* TASK GOAL *
Your response should contain each line of the data that includes "allow".

[Stored data entries]
□ □ □ □ □
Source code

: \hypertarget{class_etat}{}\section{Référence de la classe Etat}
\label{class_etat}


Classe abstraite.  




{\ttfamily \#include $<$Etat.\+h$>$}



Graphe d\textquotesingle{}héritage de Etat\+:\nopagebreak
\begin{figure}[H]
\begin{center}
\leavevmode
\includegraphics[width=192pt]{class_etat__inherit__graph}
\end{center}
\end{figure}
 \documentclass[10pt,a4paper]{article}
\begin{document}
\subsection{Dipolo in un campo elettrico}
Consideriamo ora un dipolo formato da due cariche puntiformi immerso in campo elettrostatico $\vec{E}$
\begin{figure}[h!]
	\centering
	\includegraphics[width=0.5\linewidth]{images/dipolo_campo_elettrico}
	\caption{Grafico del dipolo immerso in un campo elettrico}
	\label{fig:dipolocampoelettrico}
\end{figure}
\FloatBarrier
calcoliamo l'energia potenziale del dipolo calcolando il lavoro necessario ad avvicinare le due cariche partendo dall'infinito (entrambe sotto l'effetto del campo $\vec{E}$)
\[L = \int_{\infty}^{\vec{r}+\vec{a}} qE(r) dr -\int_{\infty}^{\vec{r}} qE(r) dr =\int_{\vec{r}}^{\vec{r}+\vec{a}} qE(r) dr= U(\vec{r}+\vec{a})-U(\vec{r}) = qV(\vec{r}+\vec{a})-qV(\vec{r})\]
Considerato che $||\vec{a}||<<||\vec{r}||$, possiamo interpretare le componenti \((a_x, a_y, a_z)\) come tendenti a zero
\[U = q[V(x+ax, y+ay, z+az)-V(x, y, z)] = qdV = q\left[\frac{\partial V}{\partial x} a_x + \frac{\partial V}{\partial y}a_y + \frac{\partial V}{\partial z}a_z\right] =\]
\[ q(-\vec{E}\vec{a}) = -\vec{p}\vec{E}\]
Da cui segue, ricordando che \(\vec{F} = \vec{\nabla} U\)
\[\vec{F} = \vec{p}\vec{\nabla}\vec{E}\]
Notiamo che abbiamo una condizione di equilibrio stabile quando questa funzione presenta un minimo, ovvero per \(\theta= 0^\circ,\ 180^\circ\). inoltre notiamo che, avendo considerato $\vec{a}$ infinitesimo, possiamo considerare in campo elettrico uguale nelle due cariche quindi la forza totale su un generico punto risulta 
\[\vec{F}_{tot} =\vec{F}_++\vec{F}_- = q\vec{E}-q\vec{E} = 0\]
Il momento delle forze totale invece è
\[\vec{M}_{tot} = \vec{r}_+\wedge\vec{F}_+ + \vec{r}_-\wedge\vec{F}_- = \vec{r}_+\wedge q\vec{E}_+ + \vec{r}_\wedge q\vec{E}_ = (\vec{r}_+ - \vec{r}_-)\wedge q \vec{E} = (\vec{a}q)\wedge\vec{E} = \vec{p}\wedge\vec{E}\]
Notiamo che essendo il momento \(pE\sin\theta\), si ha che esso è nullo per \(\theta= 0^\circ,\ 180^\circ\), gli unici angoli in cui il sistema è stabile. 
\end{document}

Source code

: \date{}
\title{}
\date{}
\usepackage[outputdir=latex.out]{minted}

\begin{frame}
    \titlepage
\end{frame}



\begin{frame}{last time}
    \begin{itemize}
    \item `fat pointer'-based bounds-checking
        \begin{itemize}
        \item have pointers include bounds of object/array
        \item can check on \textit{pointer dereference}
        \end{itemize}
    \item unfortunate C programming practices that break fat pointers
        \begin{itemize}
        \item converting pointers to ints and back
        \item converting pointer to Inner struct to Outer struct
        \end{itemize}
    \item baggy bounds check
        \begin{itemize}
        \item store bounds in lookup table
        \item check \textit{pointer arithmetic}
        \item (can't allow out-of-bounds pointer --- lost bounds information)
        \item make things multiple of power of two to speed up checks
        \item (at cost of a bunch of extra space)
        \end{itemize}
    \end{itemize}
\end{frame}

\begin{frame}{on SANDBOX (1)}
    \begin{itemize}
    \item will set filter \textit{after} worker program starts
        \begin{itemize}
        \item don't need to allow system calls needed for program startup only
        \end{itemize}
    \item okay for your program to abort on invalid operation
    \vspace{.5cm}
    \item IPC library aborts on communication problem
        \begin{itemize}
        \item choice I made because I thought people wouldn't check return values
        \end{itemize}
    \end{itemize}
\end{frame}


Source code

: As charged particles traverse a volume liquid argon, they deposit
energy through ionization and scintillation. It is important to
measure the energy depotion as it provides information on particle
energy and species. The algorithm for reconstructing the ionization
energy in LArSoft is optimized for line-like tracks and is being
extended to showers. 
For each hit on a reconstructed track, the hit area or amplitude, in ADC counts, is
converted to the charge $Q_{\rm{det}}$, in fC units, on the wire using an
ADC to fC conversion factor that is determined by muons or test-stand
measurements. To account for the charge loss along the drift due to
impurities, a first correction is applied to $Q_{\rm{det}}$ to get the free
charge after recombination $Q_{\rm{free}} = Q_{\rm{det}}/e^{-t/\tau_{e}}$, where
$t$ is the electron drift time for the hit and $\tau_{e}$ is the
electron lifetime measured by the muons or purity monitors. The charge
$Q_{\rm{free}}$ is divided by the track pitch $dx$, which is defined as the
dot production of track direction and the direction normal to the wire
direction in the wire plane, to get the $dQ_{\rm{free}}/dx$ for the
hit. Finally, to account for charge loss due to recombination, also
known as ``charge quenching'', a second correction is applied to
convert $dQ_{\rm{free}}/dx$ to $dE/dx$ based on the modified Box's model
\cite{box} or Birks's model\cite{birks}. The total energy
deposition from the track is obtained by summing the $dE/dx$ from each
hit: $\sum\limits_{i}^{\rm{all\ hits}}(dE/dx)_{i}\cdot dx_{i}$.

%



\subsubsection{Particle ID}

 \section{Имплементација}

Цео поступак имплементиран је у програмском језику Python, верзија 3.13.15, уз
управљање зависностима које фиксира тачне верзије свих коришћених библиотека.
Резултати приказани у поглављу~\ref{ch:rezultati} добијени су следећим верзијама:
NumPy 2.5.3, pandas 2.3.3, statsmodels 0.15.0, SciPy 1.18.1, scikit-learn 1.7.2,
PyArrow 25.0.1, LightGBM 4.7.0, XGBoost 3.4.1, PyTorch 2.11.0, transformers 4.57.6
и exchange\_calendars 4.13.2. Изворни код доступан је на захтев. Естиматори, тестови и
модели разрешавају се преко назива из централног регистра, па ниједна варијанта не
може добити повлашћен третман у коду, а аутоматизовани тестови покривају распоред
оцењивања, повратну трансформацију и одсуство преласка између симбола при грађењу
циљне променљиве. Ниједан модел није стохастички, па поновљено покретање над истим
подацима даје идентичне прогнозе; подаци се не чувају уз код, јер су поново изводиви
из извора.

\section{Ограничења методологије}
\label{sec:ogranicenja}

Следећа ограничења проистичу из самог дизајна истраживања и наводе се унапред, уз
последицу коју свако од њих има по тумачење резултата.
□ □ □ □ □
* SOLUTION *
        \item (can't allow out-of-bounds pointer --- lost bounds information)
        \item don't need to allow system calls needed for program startup only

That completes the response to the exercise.